*** Information given ***

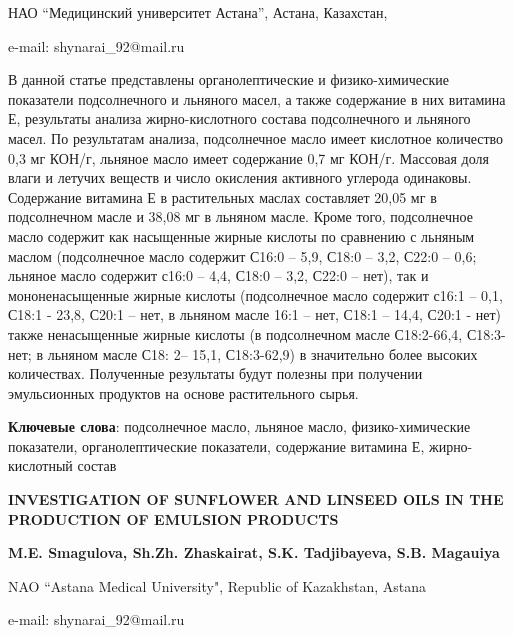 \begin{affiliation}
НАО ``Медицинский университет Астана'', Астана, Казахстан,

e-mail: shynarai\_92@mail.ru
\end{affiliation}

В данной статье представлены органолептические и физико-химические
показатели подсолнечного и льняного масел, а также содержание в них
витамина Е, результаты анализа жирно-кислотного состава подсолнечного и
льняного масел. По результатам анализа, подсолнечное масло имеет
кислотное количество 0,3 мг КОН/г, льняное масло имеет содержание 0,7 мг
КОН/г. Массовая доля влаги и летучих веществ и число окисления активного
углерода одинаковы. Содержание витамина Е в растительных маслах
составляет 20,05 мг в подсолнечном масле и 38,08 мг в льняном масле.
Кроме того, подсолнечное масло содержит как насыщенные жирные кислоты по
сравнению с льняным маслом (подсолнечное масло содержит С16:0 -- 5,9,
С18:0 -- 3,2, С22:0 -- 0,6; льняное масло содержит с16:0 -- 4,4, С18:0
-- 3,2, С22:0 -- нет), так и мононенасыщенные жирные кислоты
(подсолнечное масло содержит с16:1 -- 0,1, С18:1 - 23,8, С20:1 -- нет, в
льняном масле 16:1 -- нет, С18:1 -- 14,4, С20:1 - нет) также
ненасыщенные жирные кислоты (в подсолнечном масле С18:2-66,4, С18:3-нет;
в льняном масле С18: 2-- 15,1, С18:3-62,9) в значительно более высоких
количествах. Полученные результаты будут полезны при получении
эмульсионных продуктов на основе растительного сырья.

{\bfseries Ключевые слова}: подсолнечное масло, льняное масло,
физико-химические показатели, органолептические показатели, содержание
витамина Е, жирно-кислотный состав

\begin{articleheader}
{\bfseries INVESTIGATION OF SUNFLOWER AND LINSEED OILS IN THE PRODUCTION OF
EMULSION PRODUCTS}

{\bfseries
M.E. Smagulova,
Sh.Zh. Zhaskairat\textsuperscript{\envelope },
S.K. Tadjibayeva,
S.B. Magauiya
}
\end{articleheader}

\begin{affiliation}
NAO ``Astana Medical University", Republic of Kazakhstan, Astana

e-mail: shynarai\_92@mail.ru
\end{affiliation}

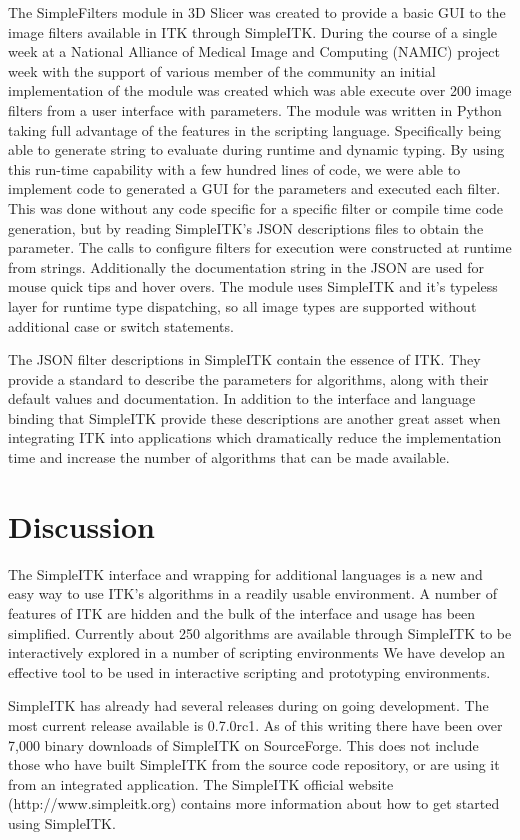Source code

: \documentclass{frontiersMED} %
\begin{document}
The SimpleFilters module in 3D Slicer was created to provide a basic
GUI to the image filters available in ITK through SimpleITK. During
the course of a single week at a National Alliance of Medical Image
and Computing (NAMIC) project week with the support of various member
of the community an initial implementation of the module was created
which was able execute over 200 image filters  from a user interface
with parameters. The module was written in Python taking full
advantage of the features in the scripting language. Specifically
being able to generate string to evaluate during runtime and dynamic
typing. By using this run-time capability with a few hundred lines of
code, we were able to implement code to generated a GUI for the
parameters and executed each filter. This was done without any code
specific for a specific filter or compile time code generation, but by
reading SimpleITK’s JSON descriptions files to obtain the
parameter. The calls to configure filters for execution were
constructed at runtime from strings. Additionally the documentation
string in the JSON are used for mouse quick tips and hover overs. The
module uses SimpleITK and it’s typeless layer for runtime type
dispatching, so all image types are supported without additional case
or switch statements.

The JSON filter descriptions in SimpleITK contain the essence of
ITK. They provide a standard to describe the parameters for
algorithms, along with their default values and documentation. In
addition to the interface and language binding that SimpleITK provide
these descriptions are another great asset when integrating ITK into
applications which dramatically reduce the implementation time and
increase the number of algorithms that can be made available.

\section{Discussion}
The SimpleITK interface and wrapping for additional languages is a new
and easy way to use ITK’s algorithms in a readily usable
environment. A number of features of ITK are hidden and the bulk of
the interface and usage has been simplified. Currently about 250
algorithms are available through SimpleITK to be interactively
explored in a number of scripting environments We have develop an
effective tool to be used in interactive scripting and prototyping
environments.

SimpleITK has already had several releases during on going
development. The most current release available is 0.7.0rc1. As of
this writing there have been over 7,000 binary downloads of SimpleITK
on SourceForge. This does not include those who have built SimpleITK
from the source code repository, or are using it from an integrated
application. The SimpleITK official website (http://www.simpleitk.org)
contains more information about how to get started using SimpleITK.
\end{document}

*** End of Information given ***

**Task to carry out:** Check the data above line by line for the word "жирные". State only how many lines contain it.

**Result below:** 3